Are you as a Medical Device manufacturer ready to face the new challenges?

Important questions:

Should you start implementing ISO 13485:2016 or wait until it is published in EU?

You plan to make a new product, should you plan for MDR compliance instead of MDD?

What about MDR timing and new Harmonized Standards or Common Specifications?

How long can you continue to place your product on the market?

Will your software (App) change classification due to MDR?

How does the new General Data Protection Regulation (GDPR) affect your products?

How will the new regulations affect your product portfolio?

A revised regulatory strategy is required to set up a plan considering all the changes in the various regulations. In general, the new strategy and plan will cover two or three timelines depending on whether the products deal with personal data as defined in the General Data Protection Regulation.

The first timeline covers the implementation of ISO 13485:2016 considering that March 1, 2019 is the critical date. That said, it is also relevant to consider the fact that the 2016 version will be “state of the art” to be used for showing compliance, when it is published in the Official Journal of EU.

The second timeline shall cover the transition from MDD to MDR, which in most cases will vary from one product to another depending on:

Planning to introduce new products, change existing products, or stay with unchanged products.

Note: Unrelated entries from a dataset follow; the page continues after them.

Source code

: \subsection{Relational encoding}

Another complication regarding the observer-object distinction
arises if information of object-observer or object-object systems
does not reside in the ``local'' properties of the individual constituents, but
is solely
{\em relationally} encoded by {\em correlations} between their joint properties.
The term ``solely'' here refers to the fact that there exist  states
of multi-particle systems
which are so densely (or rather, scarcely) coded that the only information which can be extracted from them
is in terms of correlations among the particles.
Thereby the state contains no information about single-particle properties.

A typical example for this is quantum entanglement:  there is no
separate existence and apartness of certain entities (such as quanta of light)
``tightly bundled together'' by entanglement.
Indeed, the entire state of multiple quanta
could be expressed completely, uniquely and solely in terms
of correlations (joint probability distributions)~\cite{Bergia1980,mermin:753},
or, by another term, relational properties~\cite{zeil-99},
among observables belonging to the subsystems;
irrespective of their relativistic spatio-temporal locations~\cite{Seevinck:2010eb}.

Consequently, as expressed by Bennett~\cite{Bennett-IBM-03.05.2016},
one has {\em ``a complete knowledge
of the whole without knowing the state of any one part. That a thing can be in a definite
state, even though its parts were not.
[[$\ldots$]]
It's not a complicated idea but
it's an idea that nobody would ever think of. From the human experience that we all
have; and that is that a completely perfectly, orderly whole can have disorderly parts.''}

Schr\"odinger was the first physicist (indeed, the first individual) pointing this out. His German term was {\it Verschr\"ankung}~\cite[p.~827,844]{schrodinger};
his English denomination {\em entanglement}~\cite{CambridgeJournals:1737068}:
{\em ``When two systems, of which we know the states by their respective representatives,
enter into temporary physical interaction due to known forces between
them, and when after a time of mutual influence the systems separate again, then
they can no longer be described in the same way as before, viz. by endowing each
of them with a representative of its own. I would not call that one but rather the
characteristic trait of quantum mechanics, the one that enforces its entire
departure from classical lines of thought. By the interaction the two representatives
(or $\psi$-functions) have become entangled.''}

Classification. New rules in MDR, especially for software.

Clinical data. Maybe extensive clinical investigations are required.

When will harmonized standards or Common Specifications be published? Required to show compliance to the General Safety and Performance Requirements in Annex I of MDR.

Availability and capability of Notified Body. Some NB will only be able to access a limited type of medical devices.

The third timeline is very important if the products deal with personal data as defined in the General Data Protection Regulation that will apply from May 25, 2018. Relevant for devices with incorporated software, standalone software like Apps or software systems handling patient data. Observe that Personal Data and Information Security are also addressed in the MDR.

What could be the first steps right now:

For Class I products make a gap analysis to show what is required to comply with the new regulations. Obtaining compliance can be more time consuming than expected.

For Class IIa/b take a meeting with Notified Body as soon as possible. Make a gap analysis and a plan based on clear commitment from the NB, being extremely busy with the new regulations. Maybe it is even time to look for another NB.

Take a closer look at the new Clinical Data requirements in the DMR. In many cases, further clinical investigations are required to provide the vital clinical evidence. This may be time consuming and in some cases very difficult if the clinical data is based on equivalent or similar devices.

If the products deal with personal data as defined in the General Data Protection Regulation that will apply from May 25, 2018, it is about time to make a gap analysis showing which design changes will be required.

.We are for sure looking into a very exciting time with a lot of new challenges we have to face sooner or later.